כ״ז אדר ה׳תשפ״ו | March 16, 2026
The Goal Was Always to Go Forward
Chof Zayin Adar is one of those days in the Lubavitch calendar that carries a heavy emotional weight. For many Chassidim, it is remembered as a painful turning point — the last time we saw the Rebbe as we once did.
By a bochur
Chof Zayin Adar is one of those days in the Lubavitch calendar that carries a heavy emotional weight. It marks the day in 5752 when the Rebbe suffered the stroke that changed our reality, followed later by the stroke in 5754. For many Chassidim, it is remembered as a painful turning point — the last time we saw the Rebbe as we once did.
But perhaps there is an uncomfortable question that is worth asking. When we speak about Chof Zayin Adar with such longing, what exactly are we longing for? Are we longing for the future that the Rebbe spent decades preparing us for — or are we longing to go back to the past?
If we are honest with ourselves, the goal of a chossid was never to return to the way things were in 5751 or 5752. The goal was always one thing: that Moshiach should come.
In other words, the ideal reality is not for things to simply return to the way they once looked. The ideal reality is the one the Rebbe spoke about constantly — a world of Geulah. That means the direction of our longing should be forward, not backward.
Another thing worth noticing is how easily we sometimes arrive at days like this with our feelings already prepared. Over time, certain days on the calendar come with a built-in emotional script — we already know what tone we are supposed to speak in, what kind of posts will appear, and what the general mood will be.
And while those feelings are real and understandable, it is still worth asking whether we are allowing the day to simply impose a certain perspective on us, or whether we are actively choosing where to place our focus.
Of course, for those who lived through those years and remember them vividly, the feeling of wanting to go back is very understandable. When someone experienced something so powerful and alive, it is natural to miss it deeply.
But for the generation that came afterward — those who were born later or who never experienced those moments — it raises a different question. Is it really healthy for an entire generation to build its emotional world around longing for a past it never lived? To inherit a nostalgia that isn’t actually its own?
Sometimes it almost feels as if younger Chassidim are being trained to mourn an era they never experienced, instead of being taught to live toward the future that the Rebbe said we are standing on the threshold of.
The Rebbe spoke constantly about how privileged we are to live in Dor HaShvi’i — the generation that completes the work and brings the Shechinah fully into this world.
In fact, when people once expressed to the Rebbe that they wished they could have lived in earlier generations — for example in the days of the Alter Rebbe — the Rebbe was very clear in his response. On the contrary, he explained, it is our zechus to live in the time we live now. Every generation has its mission, and the generation we are placed in is the one we are meant to complete.

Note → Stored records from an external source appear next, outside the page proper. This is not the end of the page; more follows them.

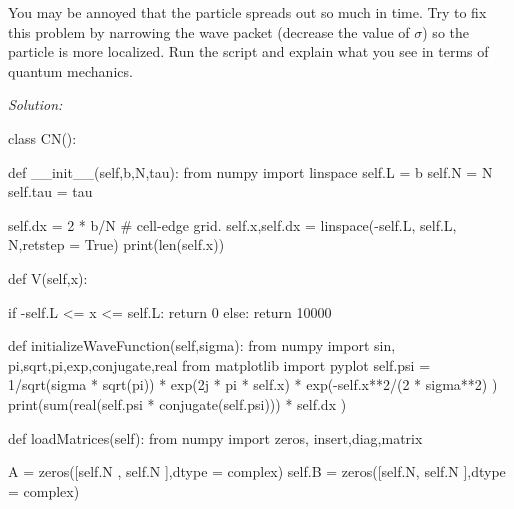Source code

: \begin{enumerate}
\begin{enumerate}
\begin{enumerate}
\subprob \label{P:23.2d}
You may be annoyed that the particle spreads out so much in time.
Try to fix this problem by narrowing the wave packet (decrease the
value of $\sigma$) so the particle is more localized. Run the script
and explain what you see in terms of quantum mechanics.




\end{enumerate}
\end{enumerate}

\ifsolutions
\textit{Solution:}\\
\begin{codeexample}
\begin{VerbatimOut}{\listingFile}



class CN():

    def __init__(self,b,N,tau):
        from numpy import linspace
        self.L = b
        self.N = N
        self.tau = tau

        self.dx = 2 * b/N
        # cell-edge grid.
        self.x,self.dx = linspace(-self.L, self.L, N,retstep = True)
        print(len(self.x))

    def V(self,x):

        if -self.L <= x <= self.L:
            return 0
        else:
            return 10000
        
    def initializeWaveFunction(self,sigma):
        from numpy import sin, pi,sqrt,pi,exp,conjugate,real
        from matplotlib import pyplot
        self.psi = 1/sqrt(sigma * sqrt(pi)) * exp(2j * pi * self.x) * exp(-self.x**2/(2 * sigma**2) )
        print(sum(real(self.psi * conjugate(self.psi))) * self.dx )
        
    def loadMatrices(self):
        from numpy import zeros, insert,diag,matrix

        A = zeros([self.N , self.N ],dtype = complex)
        self.B = zeros([self.N, self.N ],dtype = complex)


\end{VerbatimOut}
\end{codeexample}
\end{enumerate}
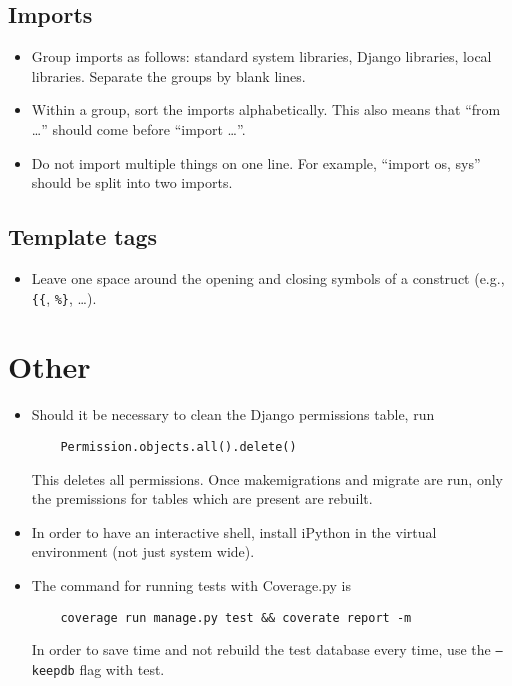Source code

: \documentclass{article}
\begin{document}
\subsection{Imports}

\begin{itemize}
\item Group imports as follows: standard system libraries, Django libraries, local libraries. Separate the groups by blank lines.
\item Within a group, sort the imports alphabetically. This also means that ``from \ldots'' should come before ``import \ldots''.
\item Do not import multiple things on one line. For example, ``import os, sys'' should be split into two imports.
\end{itemize}

\subsection{Template tags}

\begin{itemize}
\item Leave one space around the opening and closing symbols of a construct (e.g., \verb+{{+, \verb+%}+, \ldots).
\end{itemize}

\section{Other}

\begin{itemize}
\item Should it be necessary to clean the Django permissions table, run
  \begin{lstlisting}
    Permission.objects.all().delete()
  \end{lstlisting}
  This deletes all permissions. Once makemigrations and migrate are run, only the premissions for tables which are present are rebuilt.
\item In order to have an interactive shell, install iPython in the virtual environment (not just system wide).
\item The command for running tests with Coverage.py is
  \begin{lstlisting}
    coverage run manage.py test && coverate report -m
  \end{lstlisting}
  In order to save time and not rebuild the test database every time, use the \texttt{--keepdb} flag with test.
\end{itemize}
\end{document}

Perhaps the same idea applies here as well. Yes, earlier years carried the powerful experience of seeing the Rebbe openly and living in that revealed reality. But that does not mean our time is a lesser one. If anything, it may be our particular zechus to live in the stage of the story where the mission is being completed.

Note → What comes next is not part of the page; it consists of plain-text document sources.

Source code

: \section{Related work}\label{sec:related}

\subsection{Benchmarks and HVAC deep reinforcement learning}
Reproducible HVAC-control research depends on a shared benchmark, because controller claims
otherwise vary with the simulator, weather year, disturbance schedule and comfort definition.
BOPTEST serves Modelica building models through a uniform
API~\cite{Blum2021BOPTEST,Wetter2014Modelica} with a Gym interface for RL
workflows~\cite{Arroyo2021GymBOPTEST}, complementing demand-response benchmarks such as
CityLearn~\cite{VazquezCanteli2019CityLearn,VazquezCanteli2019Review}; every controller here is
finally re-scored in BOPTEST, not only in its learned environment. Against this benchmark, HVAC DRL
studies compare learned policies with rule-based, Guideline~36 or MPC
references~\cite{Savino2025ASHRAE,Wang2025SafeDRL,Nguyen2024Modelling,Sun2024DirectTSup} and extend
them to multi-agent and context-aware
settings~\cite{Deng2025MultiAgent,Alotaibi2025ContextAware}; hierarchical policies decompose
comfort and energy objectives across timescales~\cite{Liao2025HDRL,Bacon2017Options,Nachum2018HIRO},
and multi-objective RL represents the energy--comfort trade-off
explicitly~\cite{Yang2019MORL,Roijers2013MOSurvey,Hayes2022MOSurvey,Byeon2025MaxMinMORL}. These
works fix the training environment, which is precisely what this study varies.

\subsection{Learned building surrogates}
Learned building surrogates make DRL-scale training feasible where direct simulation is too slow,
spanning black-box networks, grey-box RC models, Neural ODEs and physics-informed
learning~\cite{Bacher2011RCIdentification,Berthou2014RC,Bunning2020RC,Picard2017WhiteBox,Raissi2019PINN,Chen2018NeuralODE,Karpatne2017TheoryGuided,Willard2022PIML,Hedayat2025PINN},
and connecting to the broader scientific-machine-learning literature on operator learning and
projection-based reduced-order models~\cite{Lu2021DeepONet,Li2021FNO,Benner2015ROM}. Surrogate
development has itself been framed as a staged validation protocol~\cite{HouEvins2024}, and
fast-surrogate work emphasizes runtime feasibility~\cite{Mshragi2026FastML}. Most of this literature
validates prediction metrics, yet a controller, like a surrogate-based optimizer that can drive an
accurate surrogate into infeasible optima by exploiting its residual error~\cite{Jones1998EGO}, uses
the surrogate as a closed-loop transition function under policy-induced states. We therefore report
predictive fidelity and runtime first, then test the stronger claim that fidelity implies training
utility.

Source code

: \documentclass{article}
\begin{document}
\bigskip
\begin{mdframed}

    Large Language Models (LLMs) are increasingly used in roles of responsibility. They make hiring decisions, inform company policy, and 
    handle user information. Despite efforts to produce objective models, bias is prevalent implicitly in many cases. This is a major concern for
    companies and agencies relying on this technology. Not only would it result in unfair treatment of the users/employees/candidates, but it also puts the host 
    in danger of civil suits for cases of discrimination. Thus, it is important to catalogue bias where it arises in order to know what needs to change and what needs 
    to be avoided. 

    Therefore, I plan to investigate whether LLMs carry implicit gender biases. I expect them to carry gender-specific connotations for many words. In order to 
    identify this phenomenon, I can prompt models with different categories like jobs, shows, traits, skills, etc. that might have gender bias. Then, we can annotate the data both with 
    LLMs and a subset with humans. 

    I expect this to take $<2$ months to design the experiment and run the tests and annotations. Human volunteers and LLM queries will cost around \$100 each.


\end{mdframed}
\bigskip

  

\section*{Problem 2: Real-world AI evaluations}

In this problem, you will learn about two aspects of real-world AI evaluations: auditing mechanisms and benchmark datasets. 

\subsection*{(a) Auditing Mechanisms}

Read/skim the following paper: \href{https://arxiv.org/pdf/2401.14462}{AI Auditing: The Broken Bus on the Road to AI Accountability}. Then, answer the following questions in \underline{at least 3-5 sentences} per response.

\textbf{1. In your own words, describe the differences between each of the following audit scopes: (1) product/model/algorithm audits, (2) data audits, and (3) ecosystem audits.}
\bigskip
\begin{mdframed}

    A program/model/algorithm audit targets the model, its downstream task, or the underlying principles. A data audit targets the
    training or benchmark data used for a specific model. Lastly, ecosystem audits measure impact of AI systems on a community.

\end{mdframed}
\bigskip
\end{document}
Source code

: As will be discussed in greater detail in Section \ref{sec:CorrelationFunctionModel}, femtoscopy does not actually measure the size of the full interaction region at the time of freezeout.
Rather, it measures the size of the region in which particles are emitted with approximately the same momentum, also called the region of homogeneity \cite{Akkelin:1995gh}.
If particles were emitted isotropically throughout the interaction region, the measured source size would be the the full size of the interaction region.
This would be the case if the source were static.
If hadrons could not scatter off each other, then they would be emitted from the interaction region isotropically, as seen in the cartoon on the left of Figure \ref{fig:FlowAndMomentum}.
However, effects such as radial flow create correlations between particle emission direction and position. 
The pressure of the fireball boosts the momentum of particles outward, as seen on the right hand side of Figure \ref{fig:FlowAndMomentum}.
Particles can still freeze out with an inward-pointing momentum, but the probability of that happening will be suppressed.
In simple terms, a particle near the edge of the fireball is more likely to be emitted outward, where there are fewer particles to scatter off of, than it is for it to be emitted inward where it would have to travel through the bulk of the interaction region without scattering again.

So perhaps Chof Zayin Adar can also be seen from another angle. Yes, it is a painful day. Yes, it marks the beginning of a reality that is difficult to understand. But if everything in history is part of the process leading to Geulah, then this too is part of that unfolding.
Which means the story of this day is not ultimately about loss. It is about transition.
This doesn’t mean that the feelings of longing are wrong. A chossid naturally longs for the Rebbe, and that feeling is real for every generation.
But even while we feel that longing, the direction of that longing should still be forward. The goal was never to recreate the past, but to reach the future the Rebbe was preparing us for — the fulfillment of Dirah B’Tachtonim and the coming of Moshiach.
The question, then, is where we choose to place our emotional focus.
We can keep directing our energy toward the past — wishing things could look the way they once did.
Or we can take the Rebbe’s message seriously and direct our longing toward the future — toward the reality the Rebbe was preparing the world for all along.
Because the truth is that the goal was never to go back.
The goal was always to go forward.
And if that’s the case, then perhaps the greatest expression of a day like this is not to live in nostalgia for the past — but to live with absolute certainty about the future.